▶ _Data_
□ □ □ □
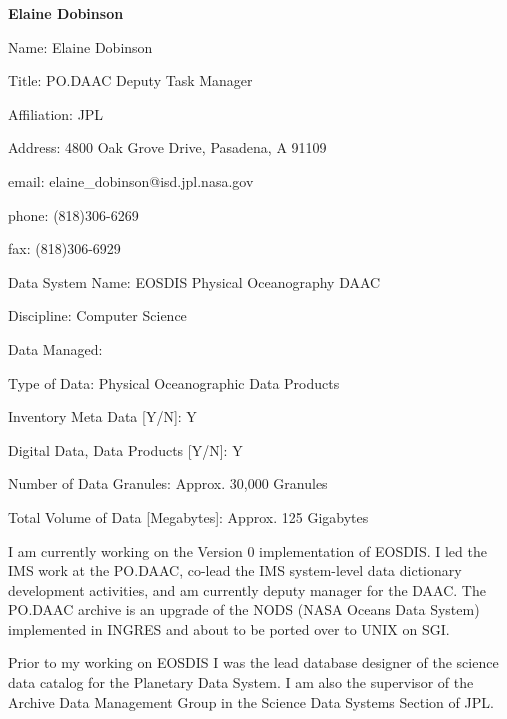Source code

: \begin{center}
\LARGE
{\bf  Elaine Dobinson}
\end{center}
\large
{}
\normalsize
\smallskip
\begin{description}
\item{Name:}  Elaine Dobinson
\item{Title:}  PO.DAAC Deputy Task Manager
\item{Affiliation:}  JPL
\item{Address:}  4800 Oak Grove Drive, Pasadena, A  91109
\item{email:}  elaine\_dobinson@isd.jpl.nasa.gov
\item{phone:}  (818)306-6269
\item{fax:}  (818)306-6929
\end{description}
\medskip
\large
{}
\normalsize
\medskip
\begin{description}
\item{Data System Name:}  EOSDIS Physical Oceanography DAAC
\item{Discipline:}  Computer Science
\item{Data Managed:}
	\begin{description}
	\item{Type of Data:}  Physical Oceanographic Data Products
	\item{Inventory Meta Data [Y/N]:}  Y
	\item{Digital Data, Data Products [Y/N]:}  Y
	\item{Number of Data Granules:}  Approx. 30,000 Granules
	\item{Total Volume of Data [Megabytes]:}  Approx. 125 Gigabytes
	\end{description}
\end{description}

\medskip
\large
{}
\normalsize
\medskip

	I am currently working on the Version 0 implementation of EOSDIS.  I 
led the IMS work at the PO.DAAC, co-lead the IMS system-level data 
dictionary development activities, and am currently deputy manager for 
the DAAC.  The PO.DAAC archive is an upgrade of the NODS (NASA Oceans 
Data System) implemented in INGRES and about to be ported over to UNIX 
on SGI.

	Prior to my working on EOSDIS I was the lead database designer of 
the science data catalog for the Planetary Data System.  I am also the 
supervisor of the Archive Data Management Group in the Science Data 
Systems Section of JPL.
\newpage

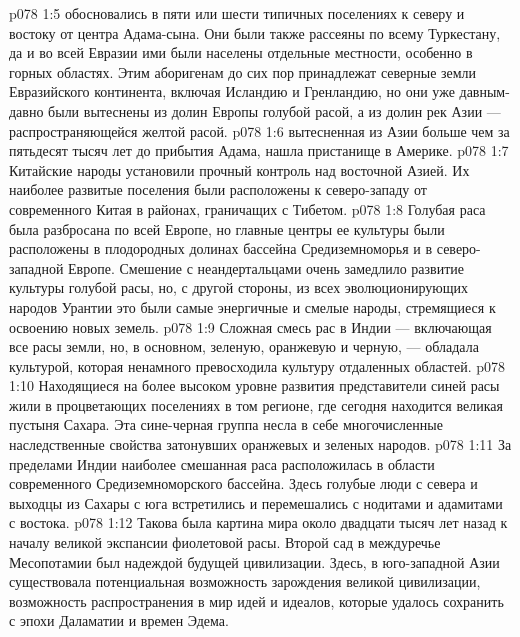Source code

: \vs p078 1:5 \pc {}\bibnobreakspace {} обосновались в пяти или шести типичных поселениях к северу и востоку от центра Адама\hyp{}сына. Они были также рассеяны по всему Туркестану, да и во всей Евразии ими были населены отдельные местности, особенно в горных областях. Этим аборигенам до сих пор принадлежат северные земли Евразийского континента, включая Исландию и Гренландию, но они уже давным\hyp{}давно были вытеснены из долин Европы голубой расой, а из долин рек Азии --- распространяющейся желтой расой.
\vs p078 1:6 \pc {}\bibnobreakspace {} вытесненная из Азии больше чем за пятьдесят тысяч лет до прибытия Адама, нашла пристанище в Америке.
\vs p078 1:7 \pc {}\bibnobreakspace {} Китайские народы установили прочный контроль над восточной Азией. Их наиболее развитые поселения были расположены к северо\hyp{}западу от современного Китая в районах, граничащих с Тибетом.
\vs p078 1:8 \pc {}\bibnobreakspace {} Голубая раса была разбросана по всей Европе, но главные центры ее культуры были расположены в плодородных долинах бассейна Средиземноморья и в северо\hyp{}западной Европе. Смешение с неандертальцами очень замедлило развитие культуры голубой расы, но, с другой стороны, из всех эволюционирующих народов Урантии это были самые энергичные и смелые народы, стремящиеся к освоению новых земель.
\vs p078 1:9 \pc {}\bibnobreakspace {} Сложная смесь рас в Индии --- включающая все расы земли, но, в основном, зеленую, оранжевую и черную, --- обладала культурой, которая ненамного превосходила культуру отдаленных областей.
\vs p078 1:10 \pc {}\bibnobreakspace {} Находящиеся на более высоком уровне развития представители синей расы жили в процветающих поселениях в том регионе, где сегодня находится великая пустыня Сахара. Эта сине\hyp{}черная группа несла в себе многочисленные наследственные свойства затонувших оранжевых и зеленых народов.
\vs p078 1:11 \pc {}\bibnobreakspace {} За пределами Индии наиболее смешанная раса расположилась в области современного Средиземноморского бассейна. Здесь голубые люди с севера и выходцы из Сахары с юга встретились и перемешались с нодитами и адамитами с востока.
\vs p078 1:12 \pc Такова была картина мира около двадцати тысяч лет назад к началу великой экспансии фиолетовой расы. Второй сад в междуречье Месопотамии был надеждой будущей цивилизации. Здесь, в юго\hyp{}западной Азии существовала потенциальная возможность зарождения великой цивилизации, возможность распространения в мир идей и идеалов, которые удалось сохранить с эпохи Даламатии и времен Эдема.
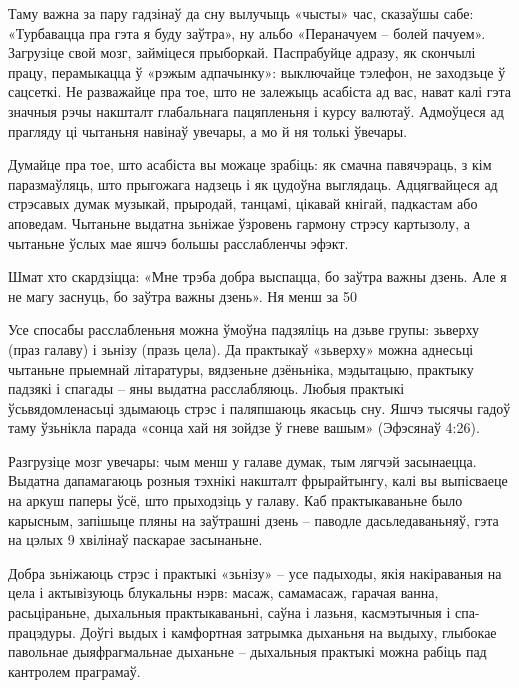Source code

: Таму важна за пару гадзінаў да сну вылучыць «чысты» час, сказаўшы сабе: «Турбавацца пра гэта я буду заўтра», ну альбо «Пераначуем – болей пачуем». Загрузіце свой мозг, займіцеся прыборкай. Паспрабуйце адразу, як скончылі працу, перамыкацца ў «рэжым адпачынку»: выключайце тэлефон, не заходзьце ў сацсеткі. Не разважайце пра тое, што не залежыць асабіста ад вас, нават калі гэта значныя рэчы накшталт глабальнага пацяпленьня і курсу валютаў. Адмоўцеся ад прагляду ці чытаньня навінаў увечары, а мо й ня толькі ўвечары.

Думайце пра тое, што асабіста вы можаце зрабіць: як смачна павячэраць, з кім паразмаўляць, што прыгожага надзець і як цудоўна выглядаць. Адцягвайцеся ад стрэсавых думак музыкай, прыродай, танцамі, цікавай кнігай, падкастам або аповедам. Чытаньне выдатна зьніжае ўзровень гармону стрэсу картызолу, а чытаньне ўслых мае яшчэ большы расслабленчы эфэкт.

Шмат хто скардзіцца: «Мне трэба добра выспацца, бо заўтра важны дзень. Але я не магу заснуць, бо заўтра важны дзень». Ня менш за 50%

Усе спосабы расслабленьня можна ўмоўна падзяліць на дзьве групы: зьверху (праз галаву) і зьнізу (празь цела). Да практыкаў «зьверху» можна аднесьці чытаньне прыемнай літаратуры, вядзеньне дзёньніка, мэдытацыю, практыку падзякі і спагады – яны выдатна расслабляюць. Любыя практыкі ўсьвядомленасьці здымаюць стрэс і паляпшаюць якасьць сну. Яшчэ тысячы гадоў таму ўзьнікла парада «сонца хай ня зойдзе ў гневе вашым» (Эфэсянаў 4:26).

Разгрузіце мозг увечары: чым менш у галаве думак, тым лягчэй засынаецца. Выдатна дапамагаюць розныя тэхнікі накшталт фрырайтынгу, калі вы выпісваеце на аркуш паперы ўсё, што прыходзіць у галаву. Каб практыкаваньне было карысным, запішыце пляны на заўтрашні дзень – паводле дасьледаваньняў, гэта на цэлых 9 хвілінаў паскарае засынаньне.

Добра зьніжаюць стрэс і практыкі «зьнізу» – усе падыходы, якія накіраваныя на цела і актывізуюць блукальны нэрв: масаж, самамасаж, гарачая ванна, расьціраньне, дыхальныя практыкаваньні, саўна і лазьня, касмэтычныя і спа-працэдуры. Доўгі выдых і камфортная затрымка дыханьня на выдыху, глыбокае павольнае дыяфрагмальнае дыханьне – дыхальныя практыкі можна рабіць пад кантролем праграмаў.

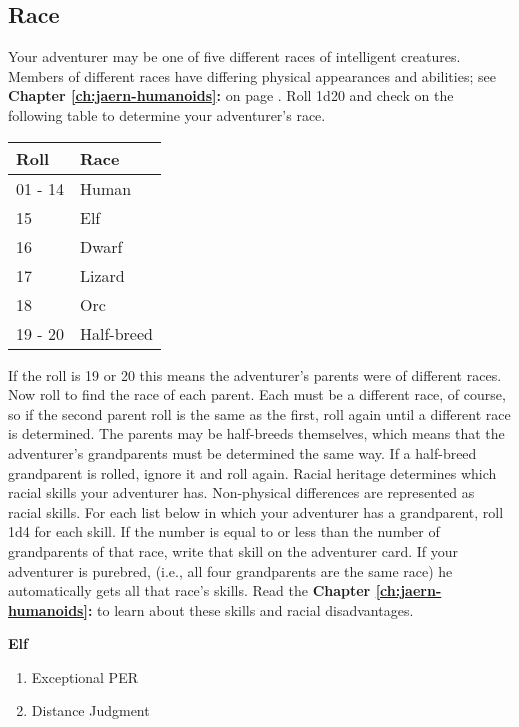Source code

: \begin{multicols*}{2}
\section{Race}
Your adventurer may be one of five different races of intelligent creatures. Members of different races have differing physical appearances and abilities; see \textbf{Chapter \ref{ch:jaern-humanoids}: } on page \textbf{\pageref{jaern-races}}. Roll 1d20 and check on the following table to determine your adventurer’s race.
\begin{tcolorbox}[boxrule=0pt]
\begin{tabular}{l l}
Roll & Race\\
\midrule
01 - 14 & Human\\
15 & Elf\\
16 & Dwarf \\
17 & Lizard\\
18 & Orc\\
19 - 20 & Half-breed\\
\end{tabular}
\end{tcolorbox}
If the roll is 19 or 20 this means the adventurer’s parents were of different races. Now roll to find the race of each parent. Each must be a different race, of course, so if the second parent roll is the same as the first, roll again until a different race is determined. The parents may be half-breeds themselves, which means that the adventurer’s grandparents must be determined the same way. If a half-breed grandparent is rolled, ignore it and roll again. Racial heritage determines which racial skills your adventurer has. Non-physical differences are represented as racial skills. For each list below in which your adventurer has a grandparent, roll 1d4 for each skill. If the number is equal to or less than the number of grandparents of that race, write that skill on the adventurer card. If your adventurer is purebred, (i.e., all four grandparents are the same race) he automatically gets all that race's skills. Read the \textbf{Chapter \ref{ch:jaern-humanoids}: } to learn about these skills and racial disadvantages.
\setlength{\columnsep}{0.05cm}
\begin{multicols}{2}
\begin{tcolorbox}[breakable,boxrule=0pt,after skip=0pt]
\textbf{Elf}
\begin{enumerate}[leftmargin=0.1cm]
\item Exceptional PER
\item Distance Judgment

\end{enumerate}
\end{tcolorbox}
\end{multicols}
\end{multicols*}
□ □ □ □
▶ _Problem description_
Would you please filter the lines above and copy every one that includes "lead"?

▶ _Answer to this task_
led the IMS work at the PO.DAAC, co-lead the IMS system-level data 
	Prior to my working on EOSDIS I was the lead database designer of 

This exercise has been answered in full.